Phytopharm is still working on developing a viable source of hoodia gordonii that can be marketed to the public. They expect this to take several years. When this is available, it will only be sold by companies that are certified by Phytopharm as being authentic and having the correct amount of P57 to benefit the user.

The current supply of genuine hoodia gordonii is very limited, and is considered rare. The South African government has chosen to protect hoodia gordonii as an endangered plant. In October, 2004, CITES (Convention on International Trade in Endangered Species of Wild Fauna and Flora) provided added protection. Hoodia gordonii cannot be exported as a weight loss product. Limited amounts of the plant can be exported, but only as herbarium collections.

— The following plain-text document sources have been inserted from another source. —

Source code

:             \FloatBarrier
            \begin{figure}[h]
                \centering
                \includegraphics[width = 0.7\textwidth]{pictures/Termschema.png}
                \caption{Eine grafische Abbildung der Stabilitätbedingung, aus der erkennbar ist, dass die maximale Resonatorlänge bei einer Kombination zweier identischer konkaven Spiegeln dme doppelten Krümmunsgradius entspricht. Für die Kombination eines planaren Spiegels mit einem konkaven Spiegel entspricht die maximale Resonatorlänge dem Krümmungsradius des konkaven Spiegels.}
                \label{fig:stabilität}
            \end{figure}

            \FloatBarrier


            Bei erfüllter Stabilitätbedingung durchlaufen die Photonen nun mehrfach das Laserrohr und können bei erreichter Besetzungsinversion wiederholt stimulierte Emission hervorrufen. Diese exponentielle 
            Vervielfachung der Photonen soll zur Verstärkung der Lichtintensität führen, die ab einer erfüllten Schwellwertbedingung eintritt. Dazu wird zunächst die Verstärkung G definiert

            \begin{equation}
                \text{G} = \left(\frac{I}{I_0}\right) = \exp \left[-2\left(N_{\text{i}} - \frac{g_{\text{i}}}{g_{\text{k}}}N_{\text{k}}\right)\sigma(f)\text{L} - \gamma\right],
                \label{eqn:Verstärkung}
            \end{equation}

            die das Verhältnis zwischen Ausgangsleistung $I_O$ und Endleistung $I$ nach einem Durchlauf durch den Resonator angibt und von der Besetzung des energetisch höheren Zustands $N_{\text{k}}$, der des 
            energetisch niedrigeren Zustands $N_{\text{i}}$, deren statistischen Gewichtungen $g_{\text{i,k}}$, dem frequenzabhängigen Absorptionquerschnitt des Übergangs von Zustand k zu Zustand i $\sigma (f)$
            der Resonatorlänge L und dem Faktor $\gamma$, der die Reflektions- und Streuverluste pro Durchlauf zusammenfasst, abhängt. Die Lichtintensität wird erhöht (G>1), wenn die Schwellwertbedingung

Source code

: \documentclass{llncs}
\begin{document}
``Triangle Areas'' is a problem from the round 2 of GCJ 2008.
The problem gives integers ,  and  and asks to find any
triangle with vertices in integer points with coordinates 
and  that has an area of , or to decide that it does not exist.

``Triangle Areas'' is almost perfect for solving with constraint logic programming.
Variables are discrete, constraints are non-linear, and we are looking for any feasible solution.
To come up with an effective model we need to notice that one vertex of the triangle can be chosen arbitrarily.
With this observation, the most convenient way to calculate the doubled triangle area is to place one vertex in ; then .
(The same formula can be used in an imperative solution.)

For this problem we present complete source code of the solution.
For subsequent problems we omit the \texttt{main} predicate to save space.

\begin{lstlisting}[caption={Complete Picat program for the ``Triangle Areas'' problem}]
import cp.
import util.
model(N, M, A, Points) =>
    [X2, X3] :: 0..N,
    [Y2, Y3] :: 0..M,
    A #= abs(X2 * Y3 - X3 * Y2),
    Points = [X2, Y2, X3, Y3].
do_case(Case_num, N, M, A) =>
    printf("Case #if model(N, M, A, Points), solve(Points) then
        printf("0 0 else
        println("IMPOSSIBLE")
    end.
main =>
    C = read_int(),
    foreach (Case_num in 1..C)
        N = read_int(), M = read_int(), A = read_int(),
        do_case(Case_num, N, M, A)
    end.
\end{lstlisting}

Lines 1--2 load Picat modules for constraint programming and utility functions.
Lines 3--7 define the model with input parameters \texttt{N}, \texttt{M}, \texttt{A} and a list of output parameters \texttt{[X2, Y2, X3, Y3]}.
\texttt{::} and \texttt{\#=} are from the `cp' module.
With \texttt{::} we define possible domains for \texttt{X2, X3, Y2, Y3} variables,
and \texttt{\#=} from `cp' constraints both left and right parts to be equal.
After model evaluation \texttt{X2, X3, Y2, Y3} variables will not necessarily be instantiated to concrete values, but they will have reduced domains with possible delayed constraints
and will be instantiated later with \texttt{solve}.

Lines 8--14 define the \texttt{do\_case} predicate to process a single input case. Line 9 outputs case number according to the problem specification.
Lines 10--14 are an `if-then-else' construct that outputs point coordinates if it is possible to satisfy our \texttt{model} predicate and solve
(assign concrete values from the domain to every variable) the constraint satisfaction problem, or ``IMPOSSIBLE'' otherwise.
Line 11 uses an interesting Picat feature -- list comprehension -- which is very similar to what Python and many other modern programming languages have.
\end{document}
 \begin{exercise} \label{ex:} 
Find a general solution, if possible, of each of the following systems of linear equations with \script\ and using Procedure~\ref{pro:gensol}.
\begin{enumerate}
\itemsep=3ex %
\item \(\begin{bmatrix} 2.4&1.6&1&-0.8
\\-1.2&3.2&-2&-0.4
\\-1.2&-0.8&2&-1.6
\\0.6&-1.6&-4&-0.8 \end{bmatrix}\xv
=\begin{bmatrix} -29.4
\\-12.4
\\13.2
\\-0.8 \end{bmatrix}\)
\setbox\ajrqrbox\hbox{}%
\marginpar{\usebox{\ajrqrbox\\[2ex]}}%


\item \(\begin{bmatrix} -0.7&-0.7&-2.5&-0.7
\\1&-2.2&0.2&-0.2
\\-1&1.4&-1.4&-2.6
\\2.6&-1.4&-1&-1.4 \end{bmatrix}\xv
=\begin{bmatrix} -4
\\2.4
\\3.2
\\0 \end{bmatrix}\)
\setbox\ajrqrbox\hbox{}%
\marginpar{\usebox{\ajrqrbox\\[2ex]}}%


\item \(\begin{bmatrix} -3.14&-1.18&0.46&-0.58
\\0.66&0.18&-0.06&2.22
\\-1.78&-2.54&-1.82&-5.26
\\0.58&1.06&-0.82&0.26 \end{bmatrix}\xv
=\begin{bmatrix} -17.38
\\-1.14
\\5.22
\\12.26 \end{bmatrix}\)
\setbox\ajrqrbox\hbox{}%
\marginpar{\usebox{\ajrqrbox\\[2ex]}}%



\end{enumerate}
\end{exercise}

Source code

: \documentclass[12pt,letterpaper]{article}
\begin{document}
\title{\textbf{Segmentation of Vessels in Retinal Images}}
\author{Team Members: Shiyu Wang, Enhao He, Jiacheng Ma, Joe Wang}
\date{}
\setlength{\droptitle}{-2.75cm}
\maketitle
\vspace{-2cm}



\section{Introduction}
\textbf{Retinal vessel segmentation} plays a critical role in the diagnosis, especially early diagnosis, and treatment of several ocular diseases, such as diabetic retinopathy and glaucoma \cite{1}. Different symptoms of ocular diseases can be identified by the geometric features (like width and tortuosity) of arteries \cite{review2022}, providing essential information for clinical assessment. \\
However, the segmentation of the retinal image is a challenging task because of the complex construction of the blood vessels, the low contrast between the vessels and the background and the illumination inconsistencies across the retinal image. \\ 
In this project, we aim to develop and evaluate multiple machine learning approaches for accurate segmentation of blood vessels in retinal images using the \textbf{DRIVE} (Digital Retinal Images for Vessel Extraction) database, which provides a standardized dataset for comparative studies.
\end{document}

The extent of illegal trade is unknown.

According to CITES:
3.4 The potential impact of illegal trade is considered to be very high because of the threat of over-exploitation after the patenting of compound P57 by the CSIR, in South Africa. Hoodia products are widely advertised on websites and all the material used to manufacture these products is thought to be derived from wild-harvested plants. There are at least ten companies offering Hoodia products for sale on their websites. Very high actual and potential impacts of trade can be expected, since some pharmaceutical companies require wild material for extraction of the active compound.

3.5 The plantings in South Africa and Namibia have not yet reached a stage where harvesting is possible, so all material currently in trade is probably from wild sources.

2.7 All Hoodias have been subject to collecting by succulent collectors, and several taxa have been impacted by habitat disturbance (e.g. road construction, mining and overgrazing).
Harvesting for medicinal properties has occurred in the past as part of traditional practices, but harvesting for commercial purposes is becoming a large potential threat. Since the isolation of the active ingredient in H. gordonii and the extensive press coverage that projected huge financial benefits to be derived from exploiting this species, there has been an increasing interest in the harvest of Hoodia spp. Although H. gordonii is abundant and widespread, collectors of plant material cannot always tell the different species apart, and collecting from the wild is likely to impact a number of Hoodia species. Harvesting requires cutting off the above ground parts of the plant and it is relatively easy to decimate small populations.

Therefore, the hoodia gordonii products you purchase on the internet may not be actual hoodia gordonii, may contain little to no P57, and are probably exported illegally and are encouraging the extinction of this plant.